Many programmers have to spent several nights debugging hard-to-find bugs related to Memory Stomp. Oh :( that is ridiculous !!

The term memory stomp is used when something changes a value in memory that was not supposed to changes.

In other words, memory is "stomped" when a piece of code manipulates memory without realizing that another piece of code is using that memory in a way that conflicts.

Or, memory stomp will "stomp" on whatever happens to be in the next thing in memory after buffer.

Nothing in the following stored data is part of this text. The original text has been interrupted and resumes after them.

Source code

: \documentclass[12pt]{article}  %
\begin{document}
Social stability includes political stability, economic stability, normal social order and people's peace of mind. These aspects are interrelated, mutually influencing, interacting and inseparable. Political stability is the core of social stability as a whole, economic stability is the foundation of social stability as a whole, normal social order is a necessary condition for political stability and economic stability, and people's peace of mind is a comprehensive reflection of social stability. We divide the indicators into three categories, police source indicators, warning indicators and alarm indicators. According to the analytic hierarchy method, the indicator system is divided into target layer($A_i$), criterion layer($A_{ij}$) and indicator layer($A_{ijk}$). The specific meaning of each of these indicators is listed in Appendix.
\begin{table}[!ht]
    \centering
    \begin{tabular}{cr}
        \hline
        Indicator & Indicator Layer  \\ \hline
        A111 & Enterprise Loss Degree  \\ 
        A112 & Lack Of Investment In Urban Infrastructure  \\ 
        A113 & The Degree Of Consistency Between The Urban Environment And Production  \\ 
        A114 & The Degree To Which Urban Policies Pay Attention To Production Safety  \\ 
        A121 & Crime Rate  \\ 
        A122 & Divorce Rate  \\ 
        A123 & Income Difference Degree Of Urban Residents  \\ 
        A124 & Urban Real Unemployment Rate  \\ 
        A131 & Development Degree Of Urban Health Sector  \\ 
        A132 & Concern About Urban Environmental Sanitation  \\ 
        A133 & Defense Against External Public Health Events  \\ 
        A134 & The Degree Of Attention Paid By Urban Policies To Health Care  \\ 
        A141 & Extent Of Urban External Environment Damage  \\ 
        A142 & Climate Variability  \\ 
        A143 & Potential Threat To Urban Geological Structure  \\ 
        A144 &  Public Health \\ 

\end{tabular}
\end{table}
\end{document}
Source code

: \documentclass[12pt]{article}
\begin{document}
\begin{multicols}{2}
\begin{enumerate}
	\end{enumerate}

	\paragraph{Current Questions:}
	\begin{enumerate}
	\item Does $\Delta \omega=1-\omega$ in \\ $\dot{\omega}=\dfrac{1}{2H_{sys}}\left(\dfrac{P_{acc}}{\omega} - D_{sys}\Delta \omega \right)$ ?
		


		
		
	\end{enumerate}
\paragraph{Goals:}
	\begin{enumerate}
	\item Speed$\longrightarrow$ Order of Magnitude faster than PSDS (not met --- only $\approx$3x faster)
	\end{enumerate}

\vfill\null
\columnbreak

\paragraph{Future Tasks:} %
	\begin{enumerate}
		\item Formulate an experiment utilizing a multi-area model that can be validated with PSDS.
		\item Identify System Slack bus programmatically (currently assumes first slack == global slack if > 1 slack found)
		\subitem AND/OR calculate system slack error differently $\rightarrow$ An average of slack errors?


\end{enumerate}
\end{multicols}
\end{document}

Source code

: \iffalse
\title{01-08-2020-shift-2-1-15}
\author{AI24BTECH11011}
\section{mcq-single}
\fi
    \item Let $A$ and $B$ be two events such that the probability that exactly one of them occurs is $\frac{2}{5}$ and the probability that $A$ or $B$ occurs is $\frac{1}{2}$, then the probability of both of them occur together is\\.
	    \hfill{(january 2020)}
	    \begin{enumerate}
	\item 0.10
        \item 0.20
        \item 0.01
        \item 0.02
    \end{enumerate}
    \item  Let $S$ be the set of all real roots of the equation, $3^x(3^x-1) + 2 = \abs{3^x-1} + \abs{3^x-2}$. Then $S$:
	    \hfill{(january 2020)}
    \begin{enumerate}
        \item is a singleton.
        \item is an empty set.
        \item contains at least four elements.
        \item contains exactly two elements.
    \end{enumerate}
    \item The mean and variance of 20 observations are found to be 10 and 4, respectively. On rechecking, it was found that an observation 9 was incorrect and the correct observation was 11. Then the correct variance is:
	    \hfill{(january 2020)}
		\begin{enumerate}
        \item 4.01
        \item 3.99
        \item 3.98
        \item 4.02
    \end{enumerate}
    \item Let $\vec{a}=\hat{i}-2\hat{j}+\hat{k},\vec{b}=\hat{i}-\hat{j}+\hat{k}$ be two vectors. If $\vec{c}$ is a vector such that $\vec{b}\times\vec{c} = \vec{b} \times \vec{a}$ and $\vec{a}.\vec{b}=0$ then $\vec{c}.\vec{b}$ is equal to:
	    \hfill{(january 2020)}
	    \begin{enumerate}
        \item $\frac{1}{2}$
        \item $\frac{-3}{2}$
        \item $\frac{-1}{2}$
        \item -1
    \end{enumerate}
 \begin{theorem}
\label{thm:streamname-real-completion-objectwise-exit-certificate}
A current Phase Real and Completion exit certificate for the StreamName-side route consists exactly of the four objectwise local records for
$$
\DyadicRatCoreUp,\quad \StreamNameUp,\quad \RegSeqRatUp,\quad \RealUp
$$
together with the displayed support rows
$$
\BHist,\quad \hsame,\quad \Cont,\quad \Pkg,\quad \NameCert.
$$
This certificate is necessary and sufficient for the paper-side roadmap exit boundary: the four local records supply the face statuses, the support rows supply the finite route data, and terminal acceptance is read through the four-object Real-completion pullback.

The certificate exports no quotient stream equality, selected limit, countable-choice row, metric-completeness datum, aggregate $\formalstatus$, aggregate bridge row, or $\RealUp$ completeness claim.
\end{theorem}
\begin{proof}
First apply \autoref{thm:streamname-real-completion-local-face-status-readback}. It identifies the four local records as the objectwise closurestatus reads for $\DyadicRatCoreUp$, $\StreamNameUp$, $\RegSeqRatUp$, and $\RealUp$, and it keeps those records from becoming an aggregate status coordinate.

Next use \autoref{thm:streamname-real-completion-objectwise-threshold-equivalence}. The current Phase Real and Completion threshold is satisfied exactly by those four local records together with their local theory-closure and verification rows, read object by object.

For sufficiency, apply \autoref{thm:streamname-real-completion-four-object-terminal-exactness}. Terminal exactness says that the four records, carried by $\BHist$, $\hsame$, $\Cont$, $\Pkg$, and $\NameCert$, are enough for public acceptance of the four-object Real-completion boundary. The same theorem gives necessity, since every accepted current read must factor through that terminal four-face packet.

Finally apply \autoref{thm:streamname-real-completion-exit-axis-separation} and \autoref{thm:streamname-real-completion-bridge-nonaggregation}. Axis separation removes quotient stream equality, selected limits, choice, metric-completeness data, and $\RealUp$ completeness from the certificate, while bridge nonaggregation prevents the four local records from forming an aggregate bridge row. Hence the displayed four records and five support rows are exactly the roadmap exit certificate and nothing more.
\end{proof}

 Memory stomps can occur in several ways.
  • Buffer overrun.
  • Accessing memory after it was freed.

Buffer overrun

Say, 8 bytes of memory but then storing something past the 8th address. This memory might be used to hold something completely different. This is particularly hard to debug because the problem will appear when something tries to access the victim that was stomped on, and the code that stomped on it may be totally unrelated.

int carray[8];
for (int count = 0; count <= 8; count++) {
 carray[count] = count;
}

Buffer overrun is tricky to debug.

Because most of the time there might not be anything allocated right after the buffer in memory and so it will not have any noticeable effect or you may end up writing an acceptable range for the variable so there memory stomp focuses.

Accessing memory after it was freed

The memory may be allocated for another object. Again, the code that shows the problem may be related to the newly-allocated object that got the same address and unrelated to the code that caused the problem.